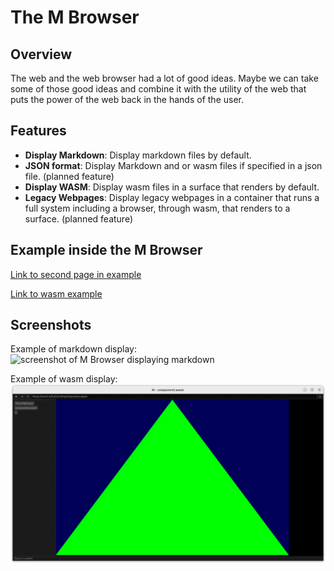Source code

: # The M Browser

## Overview

The web and the web browser had a lot of good ideas. Maybe we can take some of those good ideas
and combine it with the utility of the web that puts the power of the web back in the hands of the user.

## Features

- **Display Markdown**: Display markdown files by default.
- **JSON format**: Display Markdown and or wasm files if specified in a json file. (planned
  feature)
- **Display WASM**: Display wasm files in a surface that renders by default.
- **Legacy Webpages**: Display legacy webpages in a container that runs a full system including a
  browser, through wasm, that renders to a surface. (planned feature)

## Example inside the M Browser

[Link to second page in example](https://raw.githubusercontent.com/abemassry/m-browser/refs/heads/main/pages/SECOND_PAGE.md)

[Link to wasm example](https://wsnd.io/ExZz2nOm/component.wasm)

## Screenshots
Example of markdown display:
![screenshot of M Browser displaying markdown](https://wsnd.io/3snRYwaU/screenshot_20251020.png)

Example of wasm display:
![screenshot of M Browser displaying wasm](https://raw.githubusercontent.com/abemassry/m-browser/refs/heads/main/pages/screenshot_wasm_20251020.png)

--

• **PROMPT**
Go through the listing above and return each line where the word "surface" occurs.

• **RESULT OF THE EXERCISE**
- **Display WASM**: Display wasm files in a surface that renders by default.
  browser, through wasm, that renders to a surface. (planned feature)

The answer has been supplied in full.